The electric car has gone from a liability to an asset.

I bought my first electric car nearly twenty years ago—the Corbin Sparrow. It was cool looking but spent more time in the garage than on the road—it was bleeding edge and mostly bleeding. Now I have a Tesla, and apart from being too pricey (the only thing wrong with it), it is without a doubt the best car I have ever experienced in nearly every way possible. It seats seven, has nearly as much storage as a minivan, goes 0-60 in under five seconds, and is absolutely quiet. It receives upgrades with wireless software downloads and keeps getting better the longer I have it. At a Tesla Super Charger Station, a car can charge to full 260-mile range in 20 minutes for free. I haven’t been to a smelly, polluting gas station in over a year.  Once the cost of a Tesla becomes equal in price to a gas engine (only a few years away), it’s game over.

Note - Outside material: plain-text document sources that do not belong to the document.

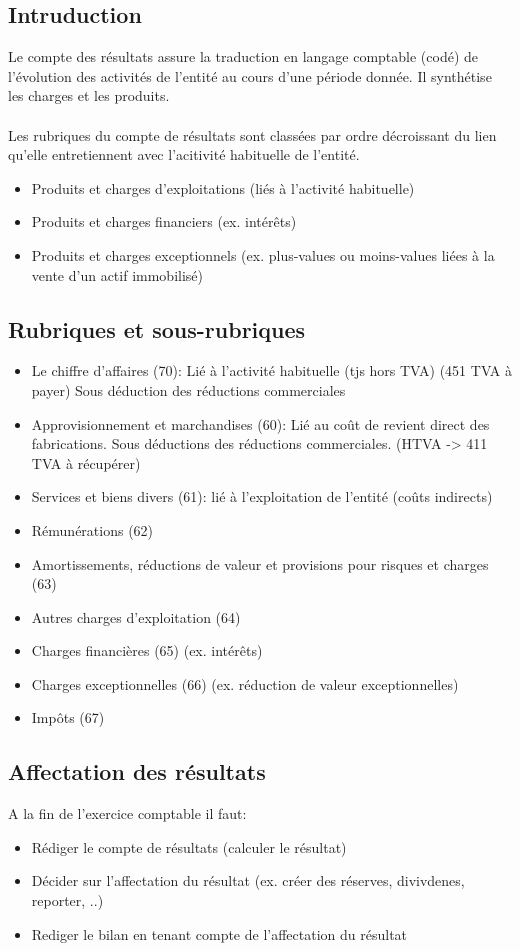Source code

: \documentclass{article}
\begin{document}
\subsection{Intruduction}
Le compte des résultats assure la traduction en langage comptable (codé) de l'évolution des activités de l'entité au cours d'une période donnée. Il synthétise les charges et les produits.  \\ 
\\
Les rubriques du compte de résultats sont classées par ordre décroissant du lien qu'elle entretiennent avec l'acitivité habituelle de l'entité. 
\begin{itemize}
    \item Produits et charges d'exploitations (liés à l'activité habituelle)
    \item Produits et charges financiers (ex. intérêts)
    \item Produits et charges exceptionnels (ex. plus-values ou moins-values liées à la vente d'un actif immobilisé)
\end{itemize}
\subsection{Rubriques et sous-rubriques}
\begin{itemize}
    \item Le chiffre d'affaires (70): Lié à l'activité habituelle (tjs hors TVA) (451 TVA à payer) Sous déduction des réductions commerciales
    \item Approvisionnement et marchandises (60): Lié au coût de revient direct des fabrications. Sous déductions des réductions commerciales. (HTVA -> 411 TVA à récupérer)
    \item Services et biens divers (61): lié à l'exploitation de l'entité (coûts indirects)
    \item Rémunérations (62)
    \item Amortissements, réductions de valeur et provisions pour risques et charges (63) 
    \item Autres charges d'exploitation (64)
    \item Charges financières (65) (ex. intérêts)
    \item Charges exceptionnelles (66) (ex. réduction de valeur exceptionnelles)
    \item Impôts (67)
\end{itemize}
\subsection{Affectation des résultats}
A la fin de l'exercice comptable il faut:
\begin{itemize}
    \item Rédiger le compte de résultats (calculer le résultat)
    \item Décider sur l'affectation du résultat (ex. créer des réserves, divivdenes, reporter, ..)
    \item Rediger le bilan en tenant compte de l'affectation du résultat
\end{itemize}
\end{document}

The price of renewable energy has dropped precipitously and improved dramatically—when I designed my first net zero home for a client a decade ago solar panels were 9-11% efficient versus 20% efficient and are now about ¼ the cost per installed watt as they were back then.  Those are impressive gains and I predict there will be similar jumps ahead. Forget about the difference in batteries for both cars and homes! Tesla’s Powerwall lithium ion batteries are vastly superior to the polluting and inefficient lead-acid and nickel-metal-hydride batteries that were the go-to solution for decades. In the last couple of years, significant progress on battery development has began to open up exciting new possibilities.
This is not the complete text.